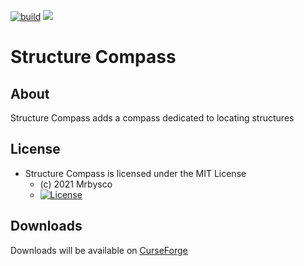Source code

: [![build](https://github.com/Mrbysco/StructureCompass/actions/workflows/build.yml/badge.svg)](https://github.com/Mrbysco/StructureCompass/actions/workflows/build.yml) [![](http://cf.way2muchnoise.eu/versions/319598.svg)](https://www.curseforge.com/minecraft/mc-mods/structure-compass)
# Structure Compass #

## About ##
Structure Compass adds a compass dedicated to locating structures

## License ##
* Structure Compass is licensed under the MIT License
  - (c) 2021 Mrbysco
  - [![License](https://img.shields.io/badge/License-MIT-red.svg?style=flat)](http://opensource.org/licenses/MIT)
  
## Downloads ##
Downloads will be available on [CurseForge](https://www.curseforge.com/minecraft/mc-mods/structure-compass)
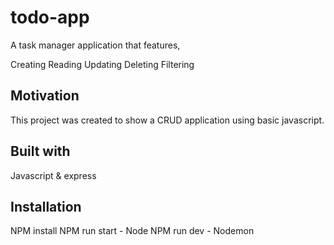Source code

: # todo-app

A task manager application that features,

Creating
Reading
Updating
Deleting
Filtering

## Motivation
This project was created to show a CRUD application using basic javascript.

## Built with
Javascript & express

## Installation

NPM install
NPM run start - Node
NPM run dev - Nodemon
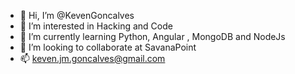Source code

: - 👋 Hi, I’m @KevenGoncalves
- 👀 I’m interested in Hacking and Code
- 🌱 I’m currently learning Python, Angular , MongoDB and NodeJs
- 💞️ I’m looking to collaborate at SavanaPoint
- 📫 keven.jm.goncalves@gmail.com

<!---
KevenGoncalves/KevenGoncalves is a ✨ special ✨ repository because its `README.md` (this file) appears on your GitHub profile.
You can click the Preview link to take a look at your changes.
--->
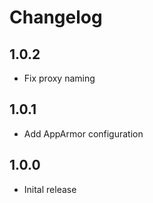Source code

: # Changelog

## 1.0.2

- Fix proxy naming

## 1.0.1

- Add AppArmor configuration

## 1.0.0

- Inital release
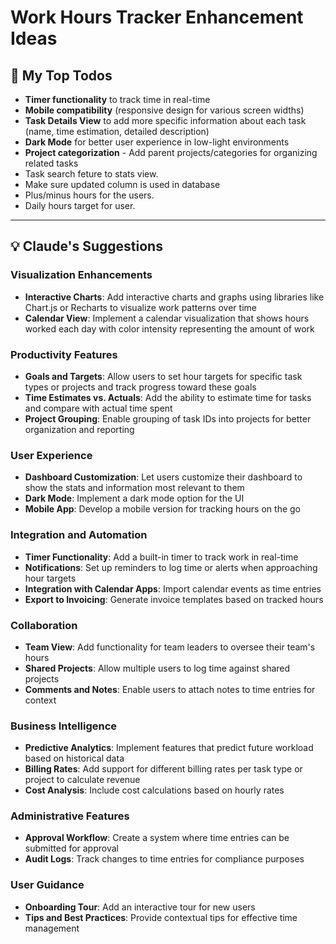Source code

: # Work Hours Tracker Enhancement Ideas

## 🚀 My Top Todos
- **Timer functionality** to track time in real-time
- **Mobile compatibility** (responsive design for various screen widths)
- **Task Details View** to add more specific information about each task (name, time estimation, detailed description)
- **Dark Mode** for better user experience in low-light environments
- **Project categorization** - Add parent projects/categories for organizing related tasks
- Task search feture to stats view.
- Make sure updated column is used in database
- Plus/minus hours for the users. 
- Daily hours target for user.

---

## 💡 Claude's Suggestions

### Visualization Enhancements
- **Interactive Charts**: Add interactive charts and graphs using libraries like Chart.js or Recharts to visualize work patterns over time
- **Calendar View**: Implement a calendar visualization that shows hours worked each day with color intensity representing the amount of work

### Productivity Features
- **Goals and Targets**: Allow users to set hour targets for specific task types or projects and track progress toward these goals
- **Time Estimates vs. Actuals**: Add the ability to estimate time for tasks and compare with actual time spent
- **Project Grouping**: Enable grouping of task IDs into projects for better organization and reporting

### User Experience
- **Dashboard Customization**: Let users customize their dashboard to show the stats and information most relevant to them
- **Dark Mode**: Implement a dark mode option for the UI
- **Mobile App**: Develop a mobile version for tracking hours on the go

### Integration and Automation
- **Timer Functionality**: Add a built-in timer to track work in real-time
- **Notifications**: Set up reminders to log time or alerts when approaching hour targets
- **Integration with Calendar Apps**: Import calendar events as time entries
- **Export to Invoicing**: Generate invoice templates based on tracked hours

### Collaboration
- **Team View**: Add functionality for team leaders to oversee their team's hours
- **Shared Projects**: Allow multiple users to log time against shared projects
- **Comments and Notes**: Enable users to attach notes to time entries for context

### Business Intelligence
- **Predictive Analytics**: Implement features that predict future workload based on historical data
- **Billing Rates**: Add support for different billing rates per task type or project to calculate revenue
- **Cost Analysis**: Include cost calculations based on hourly rates

### Administrative Features
- **Approval Workflow**: Create a system where time entries can be submitted for approval
- **Audit Logs**: Track changes to time entries for compliance purposes

### User Guidance
- **Onboarding Tour**: Add an interactive tour for new users
- **Tips and Best Practices**: Provide contextual tips for effective time management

PROBLEM DETAILS: Everything in the data must be printed verbatim except the pictures.

YOUR RESPONSE:
Source code

: [![build](https://github.com/Mrbysco/StructureCompass/actions/workflows/build.yml/badge.svg)](https://github.com/Mrbysco/StructureCompass/actions/workflows/build.yml) [![](http://cf.way2muchnoise.eu/versions/319598.svg)](https://www.curseforge.com/minecraft/mc-mods/structure-compass)
# Structure Compass #

## About ##
Structure Compass adds a compass dedicated to locating structures

## License ##
* Structure Compass is licensed under the MIT License
  - (c) 2021 Mrbysco
  - [![License](https://img.shields.io/badge/License-MIT-red.svg?style=flat)](http://opensource.org/licenses/MIT)
  
## Downloads ##
Downloads will be available on [CurseForge](https://www.curseforge.com/minecraft/mc-mods/structure-compass)
Source code

: # todo-app

A task manager application that features,

Creating
Reading
Updating
Deleting
Filtering

## Motivation
This project was created to show a CRUD application using basic javascript.

## Built with
Javascript & express

## Installation

NPM install
NPM run start - Node
NPM run dev - Nodemon
Source code

: - 👋 Hi, I’m @KevenGoncalves
- 👀 I’m interested in Hacking and Code
- 🌱 I’m currently learning Python, Angular , MongoDB and NodeJs
- 💞️ I’m looking to collaborate at SavanaPoint
- 📫 keven.jm.goncalves@gmail.com

<!---
KevenGoncalves/KevenGoncalves is a ✨ special ✨ repository because its `README.md` (this file) appears on your GitHub profile.
You can click the Preview link to take a look at your changes.
--->
Source code

: # Changelog

## 1.0.2

- Fix proxy naming

## 1.0.1

- Add AppArmor configuration

## 1.0.0

- Inital release
Source code

: # Work Hours Tracker Enhancement Ideas

## 🚀 My Top Todos
- **Timer functionality** to track time in real-time
- **Mobile compatibility** (responsive design for various screen widths)
- **Task Details View** to add more specific information about each task (name, time estimation, detailed description)
- **Dark Mode** for better user experience in low-light environments
- **Project categorization** - Add parent projects/categories for organizing related tasks
- Task search feture to stats view.
- Make sure updated column is used in database
- Plus/minus hours for the users. 
- Daily hours target for user.

---

## 💡 Claude's Suggestions

### Visualization Enhancements
- **Interactive Charts**: Add interactive charts and graphs using libraries like Chart.js or Recharts to visualize work patterns over time
- **Calendar View**: Implement a calendar visualization that shows hours worked each day with color intensity representing the amount of work

### Productivity Features
- **Goals and Targets**: Allow users to set hour targets for specific task types or projects and track progress toward these goals
- **Time Estimates vs. Actuals**: Add the ability to estimate time for tasks and compare with actual time spent
- **Project Grouping**: Enable grouping of task IDs into projects for better organization and reporting

### User Experience
- **Dashboard Customization**: Let users customize their dashboard to show the stats and information most relevant to them
- **Dark Mode**: Implement a dark mode option for the UI
- **Mobile App**: Develop a mobile version for tracking hours on the go

### Integration and Automation
- **Timer Functionality**: Add a built-in timer to track work in real-time
- **Notifications**: Set up reminders to log time or alerts when approaching hour targets
- **Integration with Calendar Apps**: Import calendar events as time entries
- **Export to Invoicing**: Generate invoice templates based on tracked hours

### Collaboration
- **Team View**: Add functionality for team leaders to oversee their team's hours
- **Shared Projects**: Allow multiple users to log time against shared projects
- **Comments and Notes**: Enable users to attach notes to time entries for context

### Business Intelligence
- **Predictive Analytics**: Implement features that predict future workload based on historical data
- **Billing Rates**: Add support for different billing rates per task type or project to calculate revenue
- **Cost Analysis**: Include cost calculations based on hourly rates

### Administrative Features
- **Approval Workflow**: Create a system where time entries can be submitted for approval
- **Audit Logs**: Track changes to time entries for compliance purposes

### User Guidance
- **Onboarding Tour**: Add an interactive tour for new users
- **Tips and Best Practices**: Provide contextual tips for effective time management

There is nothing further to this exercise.